- What to do:
Check every line of the entries that follow, and copy the ones containing "typically".

Document images with source code
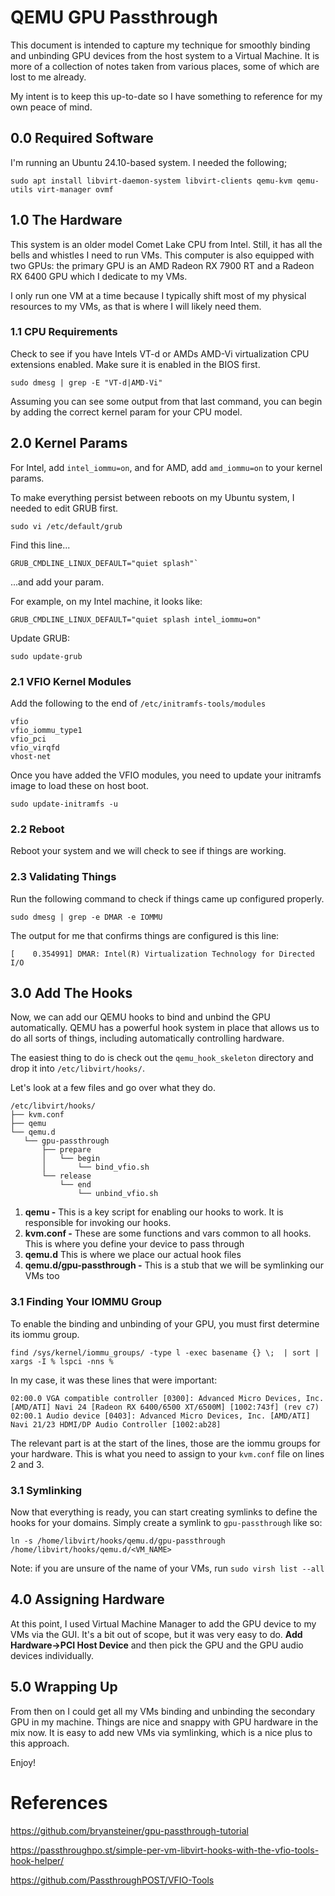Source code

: # QEMU GPU Passthrough

This document is intended to capture my technique for smoothly binding and
unbinding GPU devices from the host system to a Virtual Machine.  It is more
of a collection of notes taken from various places, some of which are lost to me
already.

My intent is to keep this up-to-date so I have something to reference for my own
peace of mind.

## 0.0 Required Software
I'm running an Ubuntu 24.10-based system.  I needed the following;
```
sudo apt install libvirt-daemon-system libvirt-clients qemu-kvm qemu-utils virt-manager ovmf
```

## 1.0 The Hardware
This system is an older model Comet Lake CPU from Intel.  Still, it has all the
bells and whistles I need to run VMs.  This computer is also equipped with two
GPUs: the primary GPU is an AMD Radeon RX 7900 RT and a Radeon RX 6400 GPU which
I dedicate to my VMs.

I only run one VM at a time because I typically shift most of my physical
resources to my VMs, as that is where I will likely need them.

### 1.1 CPU Requirements
Check to see if you have Intels VT-d or AMDs AMD-Vi virtualization CPU
extensions enabled.  Make sure it is enabled in the BIOS first.
```
sudo dmesg | grep -E "VT-d|AMD-Vi"
```

Assuming you can see some output from that last command, you can begin by adding
the correct kernel param for your CPU model.

## 2.0 Kernel Params
For Intel, add `intel_iommu=on`, and for AMD, add `amd_iommu=on` to your kernel
params.

To make everything persist between reboots on my Ubuntu system, I needed to edit
GRUB first.

```
sudo vi /etc/default/grub
```

Find this line...
```
GRUB_CMDLINE_LINUX_DEFAULT="quiet splash"`
```
...and add your param. 

For example, on my Intel machine, it looks like:
```
GRUB_CMDLINE_LINUX_DEFAULT="quiet splash intel_iommu=on"
```

Update GRUB:
```
sudo update-grub
```

### 2.1 VFIO Kernel Modules
Add the following to the end of `/etc/initramfs-tools/modules`
```
vfio
vfio_iommu_type1
vfio_pci
vfio_virqfd
vhost-net
```

Once you have added the VFIO modules, you need to update your initramfs image to
load these on host boot.
```
sudo update-initramfs -u
```

### 2.2 Reboot
Reboot your system and we will check to see if things are working.

### 2.3 Validating Things
Run the following command to check if things came up configured properly.
```
sudo dmesg | grep -e DMAR -e IOMMU
```

The output for me that confirms things are configured is this line:
```
[    0.354991] DMAR: Intel(R) Virtualization Technology for Directed I/O
```

## 3.0 Add The Hooks
Now, we can add our QEMU hooks to bind and unbind the GPU automatically. 
QEMU has a powerful hook system in place that allows us to do all sorts of 
things, including automatically controlling hardware.

The easiest thing to do is check out the `qemu_hook_skeleton` directory and drop
it into `/etc/libvirt/hooks/`.

Let's look at a few files and go over what they do.
```
/etc/libvirt/hooks/
├── kvm.conf
├── qemu
└── qemu.d
   └── gpu-passthrough
       ├── prepare
       │   └── begin
       │       └── bind_vfio.sh
       └── release
           └── end
               └── unbind_vfio.sh
```

1. **qemu -** This is a key script for enabling our hooks to work.  It is
responsible for invoking our hooks.
2. **kvm.conf -** These are some functions and vars common to all hooks.  This
is where you define your device to pass through
3. **qemu.d** This is where we place our actual hook files
4. **qemu.d/gpu-passthrough -** This is a stub that we will be symlinking our 
VMs too

### 3.1 Finding Your IOMMU Group
To enable the binding and unbinding of your GPU, you must first determine its
iommu group.
```
find /sys/kernel/iommu_groups/ -type l -exec basename {} \;  | sort | xargs -I % lspci -nns %
```

In my case, it was these lines that were important:
```
02:00.0 VGA compatible controller [0300]: Advanced Micro Devices, Inc. [AMD/ATI] Navi 24 [Radeon RX 6400/6500 XT/6500M] [1002:743f] (rev c7)
02:00.1 Audio device [0403]: Advanced Micro Devices, Inc. [AMD/ATI] Navi 21/23 HDMI/DP Audio Controller [1002:ab28]
```
The relevant part is at the start of the lines, those are the iommu groups for 
your hardware.  This is what you need to assign to your `kvm.conf` file on 
lines 2 and 3.

### 3.1 Symlinking
Now that everything is ready, you can start creating symlinks to define the
hooks for your domains.  Simply create a symlink to `gpu-passthrough` like so:
```
ln -s /home/libvirt/hooks/qemu.d/gpu-passthrough /home/libvirt/hooks/qemu.d/<VM_NAME>
```

Note: if you are unsure of the name of your VMs, run `sudo virsh list --all`

## 4.0 Assigning Hardware
At this point, I used Virtual Machine Manager to add the GPU device to my VMs via
the GUI.  It's a bit out of scope, but it was very easy to do.  **Add Hardware->PCI 
Host Device** and then pick the GPU and the GPU audio devices individually.

## 5.0 Wrapping Up
From then on I could get all my VMs binding and unbinding the secondary GPU in 
my machine.  Things are nice and snappy with GPU hardware in the mix now.  It 
is easy to add new VMs via symlinking, which is a nice plus to this approach.

Enjoy!


# References
https://github.com/bryansteiner/gpu-passthrough-tutorial

https://passthroughpo.st/simple-per-vm-libvirt-hooks-with-the-vfio-tools-hook-helper/

https://github.com/PassthroughPOST/VFIO-Tools
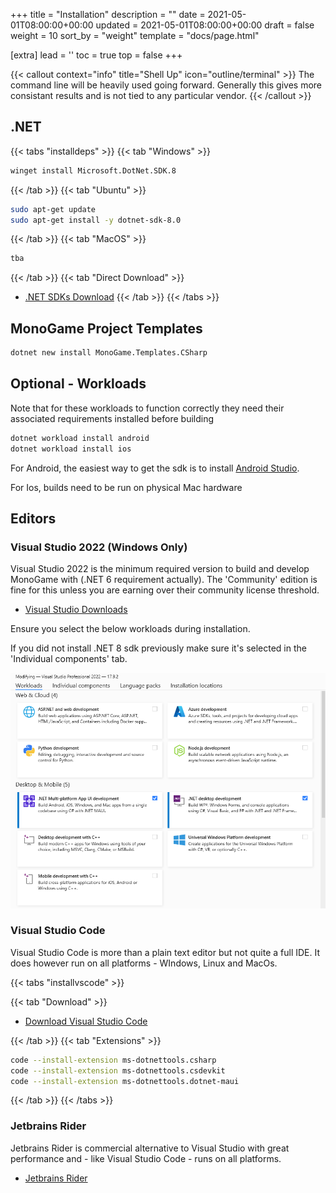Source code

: +++
title = "Installation"
description = ""
date = 2021-05-01T08:00:00+00:00
updated = 2021-05-01T08:00:00+00:00
draft = false
weight = 10
sort_by = "weight"
template = "docs/page.html"

[extra]
lead = ''
toc = true
top = false
+++

{{< callout context="info" title="Shell Up" icon="outline/terminal" >}}
The command line will be heavily used going forward. Generally this gives more consistant results and is not tied to
any particular vendor.
{{< /callout >}}


## .NET

{{< tabs "installdeps" >}}
{{< tab "Windows" >}}
```bash
winget install Microsoft.DotNet.SDK.8
```
{{< /tab >}}
{{< tab "Ubuntu" >}}
```bash
sudo apt-get update
sudo apt-get install -y dotnet-sdk-8.0
```
{{< /tab >}}
{{< tab "MacOS" >}}
```bash
tba
```
{{< /tab >}}
{{< tab "Direct Download" >}}
- [.NET SDKs Download](https://dotnet.microsoft.com/en-us/download/visual-studio-sdksw)
{{< /tab >}}
{{< /tabs >}}

## MonoGame Project Templates

```bash
dotnet new install MonoGame.Templates.CSharp
```

## Optional - Workloads
Note that for these workloads to function correctly they need their associated requirements installed before building

```bash
dotnet workload install android
dotnet workload install ios
```

For Android, the easiest way to get the sdk is to install [Android Studio](https://developer.android.com/studio).

For Ios, builds need to be run on physical Mac hardware

## Editors

### Visual Studio 2022 (Windows Only)

Visual Studio 2022 is the minimum required version to build and develop MonoGame with (.NET 6 requirement actually). The
'Community' edition is fine for this unless you are earning over their community license threshold.

- [Visual Studio Downloads](https://visualstudio.microsoft.com/downloads/)

Ensure you select the below workloads during installation.

If you did not install .NET 8 sdk previously make sure it's selected in the 'Individual components' tab.

![Workloads.png](Workloads.png)

### Visual Studio Code

Visual Studio Code is more than a plain text editor but not quite a full IDE. It does however run on all platforms -
WIndows, Linux and MacOs.



{{< tabs "installvscode" >}}

{{< tab "Download" >}}

- [Download Visual Studio Code](https://code.visualstudio.com/download)

{{< /tab >}}
{{< tab "Extensions" >}}

```bash
code --install-extension ms-dotnettools.csharp
code --install-extension ms-dotnettools.csdevkit
code --install-extension ms-dotnettools.dotnet-maui
```

{{< /tab >}}
{{< /tabs >}}

### Jetbrains Rider

Jetbrains Rider is commercial alternative to Visual Studio with great performance and - like Visual Studio Code - runs
on all platforms.

- [Jetbrains Rider](https://www.jetbrains.com/rider/)
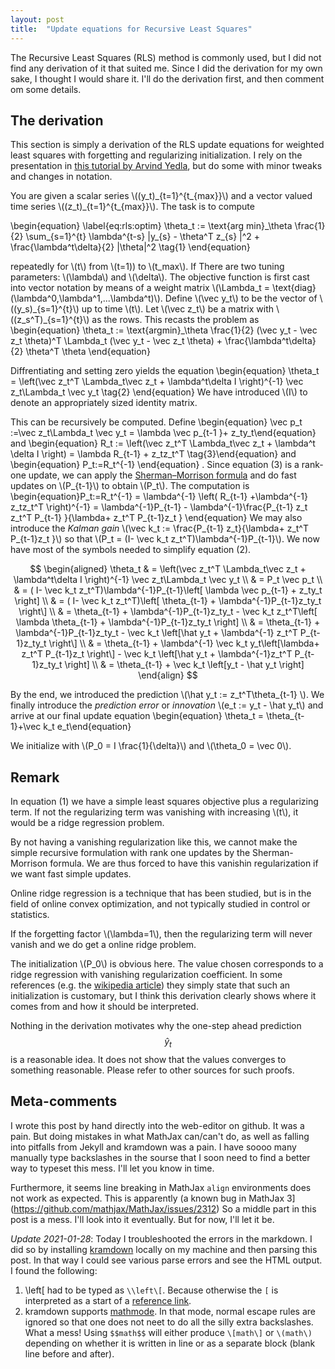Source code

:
 ```yaml
---
layout: post
title:  "Update equations for Recursive Least Squares"
---
```

The Recursive Least Squares (RLS) method is commonly used, but I did not find any derivation of it that suited me. 
Since I did the derivation for my own sake, I thought I would share it.
I'll do the derivation first, and then comment om some details.


## The derivation
This section is simply a derivation of the RLS update equations for weighted least squares with forgetting and regularizing initialization.
I rely on the presentation in [this tutorial by Arvind Yedla](http://pfister.ee.duke.edu/courses/ece586/ex\_proj\_2008.pdf), but do some with minor tweaks and changes in notation.

You are given a scalar series \\((y\_t)\_{t=1}^{t\_{max}}\\) and a vector valued time series \\((z\_t)\_{t=1}^{t\_{max}}\\). The task is to compute

\\begin{equation}
\label{eq:rls:optim} \theta\_t := \text{arg min}\_\theta \frac{1}{2} \sum\_{s=1}^{t} \lambda^{t-s} |y\_{s} - \theta^T z\_{s} |^2 + \frac{\lambda^t\delta}{2} |\theta|^2 \tag{1}
\\end{equation}

repeatedly for \\(t\\) from \\(t=1\)) to \\(t\_max\\). If  There are two tuning parameters: \\(\lambda\\) and \\(\delta\\).
The objective function is first cast into vector notation by means of a weight matrix \\(\Lambda\_t = \text{diag}(\lambda^0,\lambda^1,...\lambda^t)\\).
Define \\(\vec y\_t\\) to be the vector of \\((y\_s)\_{s=1}^{t}\\) up to time \\(t\\).
Let \\(\vec z\_t\\) be a matrix with \\((z\_s^T)\_{s=1}^{t}\\) as the rows. This recasts the problem as
\\begin{equation} \theta\_t := \text{argmin}\_\theta \frac{1}{2} (\vec y\_t -  \vec z\_t \theta)^T \Lambda\_t (\vec y\_t - \vec z\_t \theta) + \frac{\lambda^t\delta}{2} \theta^T \theta \\end{equation}
 

Diffrentiating and setting zero yields the equation
\\begin{equation} \theta\_t = \left(\vec z\_t^T \Lambda\_t\vec z\_t + \lambda^t\delta I \right)^{-1} \vec z\_t\Lambda\_t \vec y\_t  \tag{2} \\end{equation}
We have introduced \\(I\\) to denote an appropriately sized identity matrix.

This can be recursively be computed. Define 
\\begin{equation} \vec p\_t :=\vec z\_t\Lambda\_t \vec y\_t = \lambda \vec p\_{t-1 }+ z\_ty\_t\\end{equation}
and 
\\begin{equation} R\_t := \left(\vec z\_t^T \Lambda\_t\vec z\_t + \lambda^t \delta I \right)  = \lambda R\_{t-1} + z\_tz\_t^T \tag{3}\\end{equation}
and 
\\begin{equation} P\_t:=R\_t^{-1} \\end{equation}
. Since equation (3) is a rank-one update, we can apply the  [Sherman–Morrison formula](https://en.wikipedia.org/wiki/Sherman%E2%80%93Morrison\_formula) and do fast updates on \\(P\_{t-1}\\) to obtain \\(P\_t\\).
The computation is
\\begin{equation}P\_t:=R\_t^{-1} = \lambda^{-1} \left( R\_{t-1} +\lambda^{-1} z\_tz\_t^T   \right)^{-1} = \lambda^{-1}P\_{t-1} - \lambda^{-1}\frac{P\_{t-1} z\_t z\_t^T P\_{t-1} }{\lambda+ z\_t^T P\_{t-1}z\_t } \\end{equation}
We may also introduce the _Kalman gain_ \\(\vec k\_t := \frac{P\_{t-1} z\_t}{\lambda+ z\_t^T P\_{t-1}z\_t }\\) so that \\(P\_t = (I- \vec k\_t z\_t^T)\lambda^{-1}P\_{t-1}\\). We now have most of the symbols needed to simplify equation (2).


$$
\begin{aligned}
	\theta_t
	 & = \left(\vec z_t^T \Lambda_t\vec z_t + \lambda^t\delta I \right)^{-1} \vec z_t\Lambda_t \vec y_t                                                               \\
	 & = P_t \vec p_t                                                                                                                                                     \\
	 & = ( I- \vec k_t z_t^T)\lambda^{-1}P_{t-1}\left[ \lambda \vec p_{t-1} + z_ty_t \right]                                                                        \\
	 & = ( I- \vec k_t z_t^T)\left[ \theta_{t-1} + \lambda^{-1}P_{t-1}z_ty_t \right\]                                                                                \\
	 & =   \theta_{t-1} + \lambda^{-1}P_{t-1}z_ty_t - \vec k_t z_t^T\left[ \lambda \theta_{t-1} + \lambda^{-1}P_{t-1}z_ty_t \right]                             \\
	 & =   \theta_{t-1} + \lambda^{-1}P_{t-1}z_ty_t - \vec k_t \left[\hat y_t + \lambda^{-1} z_t^T P_{t-1}z_ty_t \right\]                                        \\
	 & =   \theta_{t-1} + \lambda^{-1} \vec k_t y_t\left[\lambda+ z_t^T P_{t-1}z_t \right\] - \vec k_t \left[\hat y_t + \lambda^{-1}z_t^T P_{t-1}z_ty_t \right] \\
	 & =   \theta_{t-1} + \vec k_t \left[y_t - \hat y_t \right]
\end{align}
$$

By the end, we introduced the prediction \\(\hat y\_t := z\_t^T\theta\_{t-1} \\). We finally introduce the _prediction error_ or _innovation_ \\(e\_t := y\_t - \hat y\_t\\) and arrive at our final update equation
\\begin{equation} \theta\_t = \theta\_{t-1}+\vec k\_t e\_t\\end{equation}

We initialize with \\(P\_0 = I \frac{1}{\delta}\\) and \\(\theta\_0 = \vec 0\\).

## Remark

In equation (1) we have a simple least squares objective plus a regularizing term. If not the regularizing term was vanishing with increasing \\(t\\), it would be a ridge regression problem.

By not having a vanishing regularization like this, we cannot make the simple recursive formulation with rank one updates by the Sherman-Morrison formula. We are thus forced to have this vanishin regularization if we want fast simple updates.

Online ridge regression is a technique that has been studied, but is in the field of online convex optimization, and not typically studied in control or statistics.

If the forgetting factor \\(\lambda=1\\), then the regularizing term will never vanish and we do get a online ridge problem.

The initialization \\(P\_0\\) is obvious here. The value chosen corresponds to a ridge regression with vanishing regularization coefficient. In some references (e.g. the [wikipedia article](https://en.wikipedia.org/wiki/Recursive_least_squares_filter)) they simply state that such an initialization is customary, but I think this derivation clearly shows where it comes from and how it should be interpreted.

Nothing in the derivation motivates why the one-step ahead prediction $$\hat y_t$$ is a reasonable idea. It does not show that the values converges to something reasonable. Please refer to other sources for such proofs.

## Meta-comments
I wrote this post by hand directly into the web-editor on github. It was a pain. But doing mistakes in what MathJax can/can't do, as well as falling into pitfalls from Jekyll and kramdown was a pain. I have soooo many manually type backslashes in the sourse that I soon need to find a better way to typeset this mess. I'll let you know in time.

Furthermore, it seems line breaking in MathJax `align` environments does not work as expected. 
This is apparently (a known bug in MathJax 3](https://github.com/mathjax/MathJax/issues/2312)
So a middle part in this post is a mess. 
I'll look into it eventually. But for now, I'll let it be.

_Update 2021-01-28_: Today I troubleshooted the errors in the markdown. I did so by installing [kramdown](https://kramdown.gettalong.org/) locally on my machine and then parsing this post. In that way I could see various parse errors and see the HTML output. I found the following:

1. \\left\[ had to be typed as `\\left\[`. Because otherwise the `[` is interpreted as a start of a [reference link](https://kramdown.gettalong.org/syntax.html#reference-links). 	
2. kramdown supports [mathmode](https://kramdown.gettalong.org/syntax.html#math-blocks). In that mode, normal escape rules are ignored so that one does not neet to do all the silly extra backslashes. What a mess! Using `$$math$$` will either produce `\[math\]` or `\(math\)` depending on whether it is written in line or as a separate block (blank line before and after).

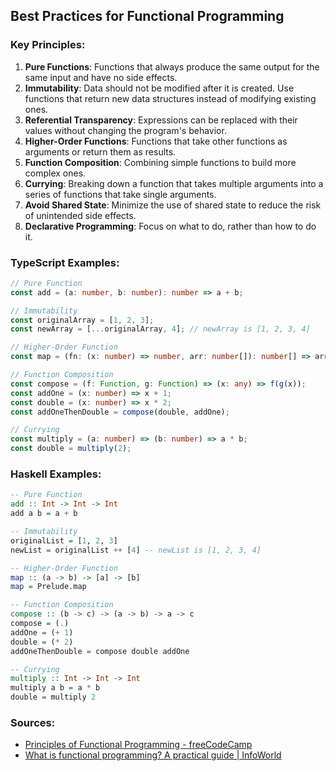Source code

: ## Best Practices for Functional Programming

### Key Principles:
1. **Pure Functions**: Functions that always produce the same output for the same input and have no side effects.
2. **Immutability**: Data should not be modified after it is created. Use functions that return new data structures instead of modifying existing ones.
3. **Referential Transparency**: Expressions can be replaced with their values without changing the program's behavior.
4. **Higher-Order Functions**: Functions that take other functions as arguments or return them as results.
5. **Function Composition**: Combining simple functions to build more complex ones.
6. **Currying**: Breaking down a function that takes multiple arguments into a series of functions that take single arguments.
7. **Avoid Shared State**: Minimize the use of shared state to reduce the risk of unintended side effects.
8. **Declarative Programming**: Focus on what to do, rather than how to do it.

### TypeScript Examples:

```typescript
// Pure Function
const add = (a: number, b: number): number => a + b;

// Immutability
const originalArray = [1, 2, 3];
const newArray = [...originalArray, 4]; // newArray is [1, 2, 3, 4]

// Higher-Order Function
const map = (fn: (x: number) => number, arr: number[]): number[] => arr.map(fn);

// Function Composition
const compose = (f: Function, g: Function) => (x: any) => f(g(x));
const addOne = (x: number) => x + 1;
const double = (x: number) => x * 2;
const addOneThenDouble = compose(double, addOne);

// Currying
const multiply = (a: number) => (b: number) => a * b;
const double = multiply(2);
```

### Haskell Examples:

```haskell
-- Pure Function
add :: Int -> Int -> Int
add a b = a + b

-- Immutability
originalList = [1, 2, 3]
newList = originalList ++ [4] -- newList is [1, 2, 3, 4]

-- Higher-Order Function
map :: (a -> b) -> [a] -> [b]
map = Prelude.map

-- Function Composition
compose :: (b -> c) -> (a -> b) -> a -> c
compose = (.)
addOne = (+ 1)
double = (* 2)
addOneThenDouble = compose double addOne

-- Currying
multiply :: Int -> Int -> Int
multiply a b = a * b
double = multiply 2
```

### Sources:
- [Principles of Functional Programming - freeCodeCamp](https://www.freecodecamp.org/news/the-principles-of-functional-programming/)
- [What is functional programming? A practical guide | InfoWorld](https://www.infoworld.com/article/3613715/what-is-functional-programming-a-practical-guide.html)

- The completed task:
I only run one VM at a time because I typically shift most of my physical
Online ridge regression is a technique that has been studied, but is in the field of online convex optimization, and not typically studied in control or statistics.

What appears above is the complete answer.